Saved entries
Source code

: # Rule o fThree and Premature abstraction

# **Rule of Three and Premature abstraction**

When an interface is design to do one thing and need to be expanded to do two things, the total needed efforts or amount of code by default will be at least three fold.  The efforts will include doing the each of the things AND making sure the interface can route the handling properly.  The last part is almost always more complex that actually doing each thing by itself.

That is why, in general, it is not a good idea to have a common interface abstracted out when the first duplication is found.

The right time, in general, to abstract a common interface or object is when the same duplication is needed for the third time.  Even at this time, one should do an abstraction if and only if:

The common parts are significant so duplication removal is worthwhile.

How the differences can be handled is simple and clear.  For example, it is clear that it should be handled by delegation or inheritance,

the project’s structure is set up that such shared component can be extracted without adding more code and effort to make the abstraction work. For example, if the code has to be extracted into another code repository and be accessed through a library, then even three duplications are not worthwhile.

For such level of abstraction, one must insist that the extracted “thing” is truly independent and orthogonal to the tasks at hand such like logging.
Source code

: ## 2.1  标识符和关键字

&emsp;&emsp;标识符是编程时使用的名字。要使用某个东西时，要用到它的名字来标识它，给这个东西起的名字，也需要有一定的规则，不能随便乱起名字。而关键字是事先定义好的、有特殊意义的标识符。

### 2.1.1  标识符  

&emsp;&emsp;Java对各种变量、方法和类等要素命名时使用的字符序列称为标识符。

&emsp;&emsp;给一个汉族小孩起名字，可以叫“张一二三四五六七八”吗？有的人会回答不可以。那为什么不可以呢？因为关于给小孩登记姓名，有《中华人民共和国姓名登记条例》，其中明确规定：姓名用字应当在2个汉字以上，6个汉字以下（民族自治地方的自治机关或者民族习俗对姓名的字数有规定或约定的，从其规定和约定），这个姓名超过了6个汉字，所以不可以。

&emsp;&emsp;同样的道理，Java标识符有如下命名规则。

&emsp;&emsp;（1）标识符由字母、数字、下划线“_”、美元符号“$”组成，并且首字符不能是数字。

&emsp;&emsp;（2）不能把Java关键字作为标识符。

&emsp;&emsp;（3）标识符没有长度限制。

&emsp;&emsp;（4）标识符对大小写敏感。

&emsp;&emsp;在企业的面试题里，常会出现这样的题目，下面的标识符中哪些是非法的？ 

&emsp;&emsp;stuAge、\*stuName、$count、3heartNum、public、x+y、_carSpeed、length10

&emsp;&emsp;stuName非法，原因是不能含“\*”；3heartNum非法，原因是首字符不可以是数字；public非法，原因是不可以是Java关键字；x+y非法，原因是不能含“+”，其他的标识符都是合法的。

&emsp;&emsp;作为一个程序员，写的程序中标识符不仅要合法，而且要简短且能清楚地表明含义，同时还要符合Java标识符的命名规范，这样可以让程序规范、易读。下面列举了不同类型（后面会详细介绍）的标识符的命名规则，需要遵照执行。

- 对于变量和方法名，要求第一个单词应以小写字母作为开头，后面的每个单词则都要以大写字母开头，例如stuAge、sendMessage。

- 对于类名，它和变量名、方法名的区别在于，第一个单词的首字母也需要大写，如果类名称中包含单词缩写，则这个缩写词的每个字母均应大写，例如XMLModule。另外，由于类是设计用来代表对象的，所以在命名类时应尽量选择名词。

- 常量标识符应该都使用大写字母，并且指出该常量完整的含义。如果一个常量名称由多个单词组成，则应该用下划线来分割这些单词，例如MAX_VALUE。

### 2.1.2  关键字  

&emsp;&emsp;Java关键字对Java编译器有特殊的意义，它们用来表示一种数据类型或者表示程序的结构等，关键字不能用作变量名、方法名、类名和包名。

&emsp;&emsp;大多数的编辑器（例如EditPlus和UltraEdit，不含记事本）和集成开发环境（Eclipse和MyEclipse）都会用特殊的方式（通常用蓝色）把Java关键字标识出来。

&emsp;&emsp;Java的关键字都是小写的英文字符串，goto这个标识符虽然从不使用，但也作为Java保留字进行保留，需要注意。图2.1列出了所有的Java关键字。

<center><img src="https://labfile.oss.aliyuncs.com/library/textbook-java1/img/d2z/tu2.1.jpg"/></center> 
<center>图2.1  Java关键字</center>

*TASK TO COMPLETE*. Copy every line of the data where "needed" is found.

*WRITTEN ANSWER*.
When an interface is design to do one thing and need to be expanded to do two things, the total needed efforts or amount of code by default will be at least three fold.  The efforts will include doing the each of the things AND making sure the interface can route the handling properly.  The last part is almost always more complex that actually doing each thing by itself.
The right time, in general, to abstract a common interface or object is when the same duplication is needed for the third time.  Even at this time, one should do an abstraction if and only if:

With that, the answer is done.